In some cases, people with bad credit turn to payday loans when they need a loan fast. These are typically short-term loans for a relatively small sum of money compared to other types of personal loans. 

The problem with payday loans is that the interest rates are usually quite high. Unfortunately, many payday lenders engage in predatory lending that puts borrowers at risk of defaulting and getting trapped in a cycle of debt.

Auto Title Loans

Auto title loans are sometimes popular among people with bad credit, as the lenders behind these types of loans typically don’t require a credit check. 

However, title loans generally come with predatory interest rates. Worse, borrowers must sign over their car’s title to the lender as a condition of receiving the loan funds.

If the borrower defaults on the loan, the lender can take ownership of the vehicle, leaving the borrower without transportation. This is why it’s best to avoid auto title loans altogether. 

What Does It Mean to Have Bad Credit?

In most cases, “bad credit” refers to a low credit score. However, it can also mean a lack of credit history

An individual’s credit score can be low for a variety of reasons, including paying bills late or missing payments. Credit scores can also take a hit when a person runs up too many credit card bills or has little variation in the types of credit they use. 

While a low credit score can make it difficult to qualify for a personal loan, a lack of credit history can also pose a challenge when it comes to getting a loan. If you’re new to the world of credit, it’s hard for lenders to determine what kind of risk you pose. 

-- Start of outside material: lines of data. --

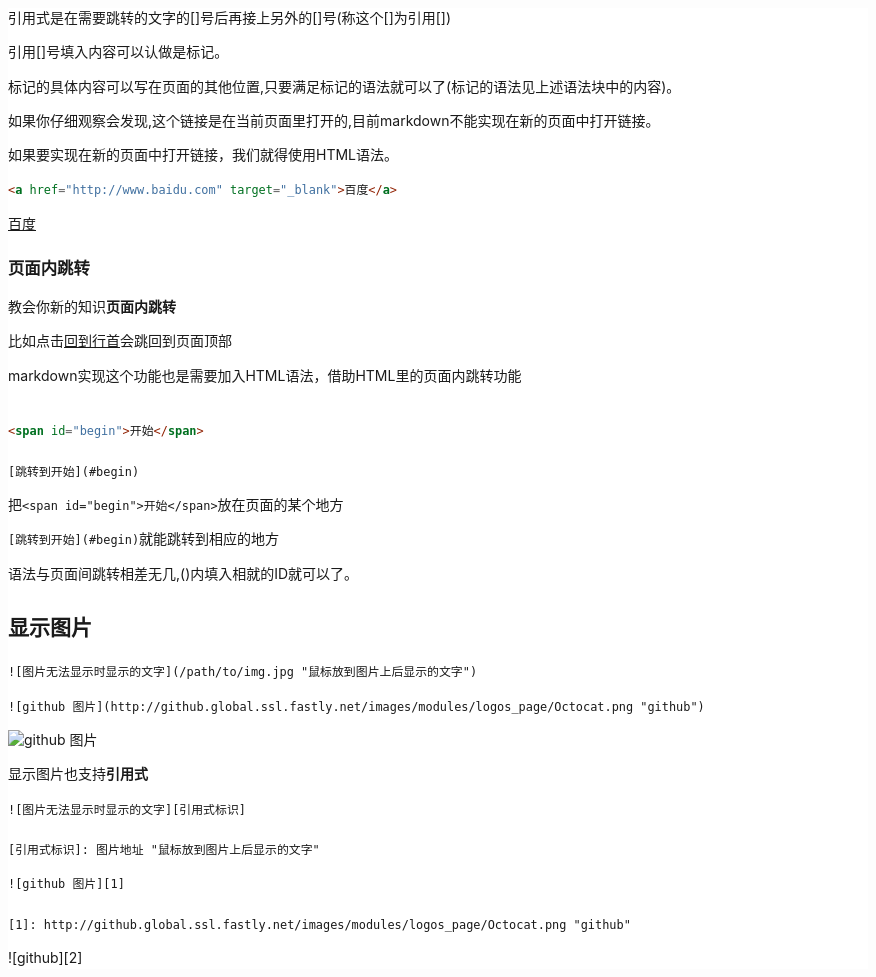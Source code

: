 引用式是在需要跳转的文字的\[]号后再接上另外的\[]号\(称这个\[]为引用\[])

引用\[]号填入内容可以认做是标记。

标记的具体内容可以写在页面的其他位置,只要满足标记的语法就可以了(标记的语法见上述语法块中的内容)。


如果你仔细观察会发现,这个链接是在当前页面里打开的,目前markdown不能实现在新的页面中打开链接。

如果要实现在新的页面中打开链接，我们就得使用HTML语法。

```HTML
<a href="http://www.baidu.com" target="_blank">百度</a>
```

<a href="http://www.baidu.com" target="_blank">百度</a>

### 页面内跳转

教会你新的知识**页面内跳转**

比如点击[回到行首](#head)会跳回到页面顶部

markdown实现这个功能也是需要加入HTML语法，借助HTML里的页面内跳转功能

```HTML

<span id="begin">开始</span>

[跳转到开始](#begin)

```
把`<span id="begin">开始</span>`放在页面的某个地方

`[跳转到开始](#begin)`就能跳转到相应的地方

语法与页面间跳转相差无几,\()内填入相就的ID就可以了。

<h2 id="photo">显示图片</h2>

```
![图片无法显示时显示的文字](/path/to/img.jpg "鼠标放到图片上后显示的文字")
```

```
![github 图片](http://github.global.ssl.fastly.net/images/modules/logos_page/Octocat.png "github")
```

![github 图片](http://github.global.ssl.fastly.net/images/modules/logos_page/Octocat.png "github")

显示图片也支持**引用式**

```HTML
![图片无法显示时显示的文字][引用式标识]

[引用式标识]: 图片地址 "鼠标放到图片上后显示的文字"
```

```
![github 图片][1]

[1]: http://github.global.ssl.fastly.net/images/modules/logos_page/Octocat.png "github"

```
![github][2]


[1]: http://www.google.com "Google"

Whether you have a low credit score or little to no credit history, you’ll probably have to shop around to find a lender willing to work with you.

What FICO Score Range Is Considered Bad Credit?

The FICO score is one of several types of credit scoring models. However, it’s used by more than 90 percent of lenders, so it’s a good one to look at if you’re trying to determine your creditworthiness.

All FICO scores are made up of three digits that range from 300 on the low end and go all the way up to 850 on the high end. 

FICO Score RangeRating What It Means
<580PoorA well below average score. These borrowers pose the highest risk to lenders.
580 to 669FairBelow average, but some lenders may work with these borrowers.
670 to 739GoodAn average or slightly above-average score. 
740 to 799Very Good An above-average score. Lenders view these borrowers as trustworthy and dependable.
800+ExceptionalA score that is well above average. These borrowers can expect to receive the best rates and conditions when they take out a loan.  

A FICO score in the “poor” range is anything between 300 and 579, whereas a “fair” score is anything between 580 and 669. Scores that fall in these ranges are generally considered bad credit scores.

However, just because your score falls in the poor or fair range doesn’t mean you’re out of luck when it comes to personal loans. The higher your score, the better your chances of getting approved for a loan. 

Also, there are plenty of lenders that work specifically with people who have experienced credit setbacks. If you’re committed to using credit responsibly, you still have a decent chance of getting the loan you need. 

How to Get Approved for a Personal Loan with Bad Credit

Getting approved for a personal loan with bad credit can be done—especially if you go into the process well-prepared and educated about your options. 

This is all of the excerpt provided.